Exercise requirements = Check each line of the entries. Copy the ones that contain the string "reporting".

##### Data to process

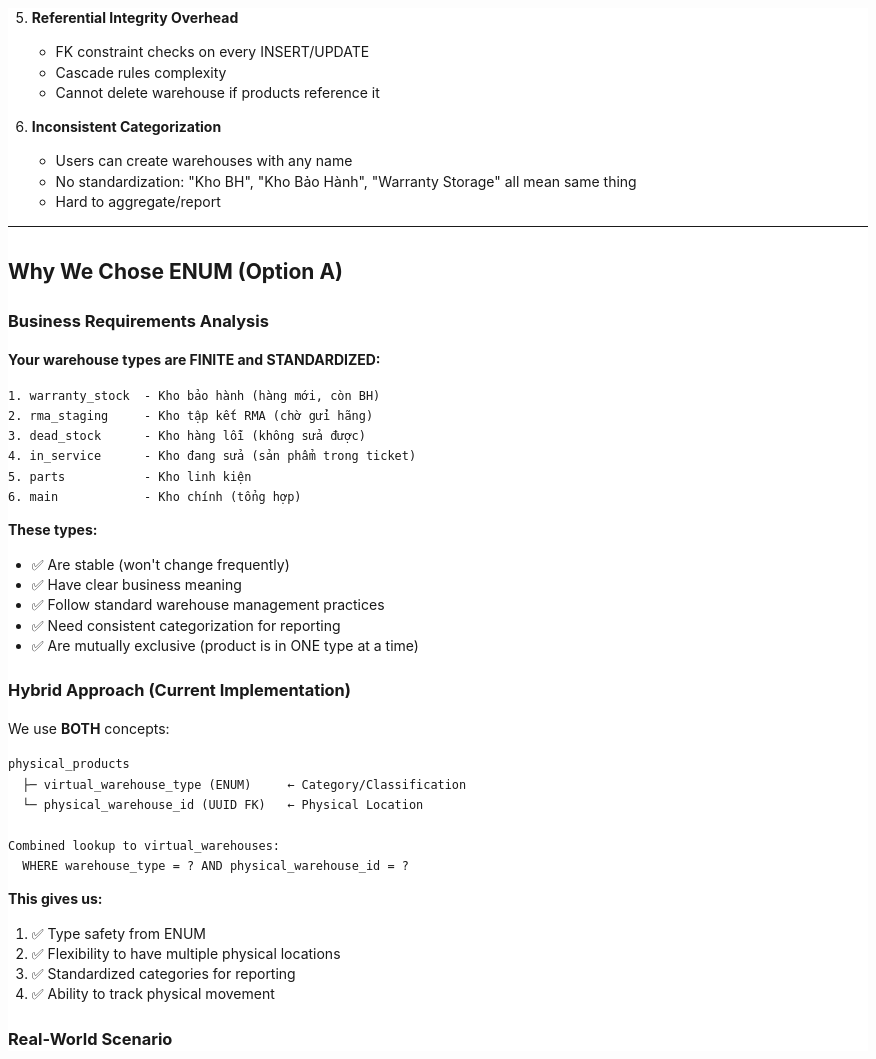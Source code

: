 5. **Referential Integrity Overhead**
   - FK constraint checks on every INSERT/UPDATE
   - Cascade rules complexity
   - Cannot delete warehouse if products reference it

6. **Inconsistent Categorization**
   - Users can create warehouses with any name
   - No standardization: "Kho BH", "Kho Bảo Hành", "Warranty Storage" all mean same thing
   - Hard to aggregate/report

---

## Why We Chose ENUM (Option A)

### Business Requirements Analysis

**Your warehouse types are FINITE and STANDARDIZED:**
```
1. warranty_stock  - Kho bảo hành (hàng mới, còn BH)
2. rma_staging     - Kho tập kết RMA (chờ gửi hãng)
3. dead_stock      - Kho hàng lỗi (không sửa được)
4. in_service      - Kho đang sửa (sản phẩm trong ticket)
5. parts           - Kho linh kiện
6. main            - Kho chính (tổng hợp)
```

**These types:**
- ✅ Are stable (won't change frequently)
- ✅ Have clear business meaning
- ✅ Follow standard warehouse management practices
- ✅ Need consistent categorization for reporting
- ✅ Are mutually exclusive (product is in ONE type at a time)

### Hybrid Approach (Current Implementation)

We use **BOTH** concepts:

```
physical_products
  ├─ virtual_warehouse_type (ENUM)     ← Category/Classification
  └─ physical_warehouse_id (UUID FK)   ← Physical Location

Combined lookup to virtual_warehouses:
  WHERE warehouse_type = ? AND physical_warehouse_id = ?
```

**This gives us:**
1. ✅ Type safety from ENUM
2. ✅ Flexibility to have multiple physical locations
3. ✅ Standardized categories for reporting
4. ✅ Ability to track physical movement

### Real-World Scenario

##########

Exercise answer =
- ✅ Need consistent categorization for reporting
3. ✅ Standardized categories for reporting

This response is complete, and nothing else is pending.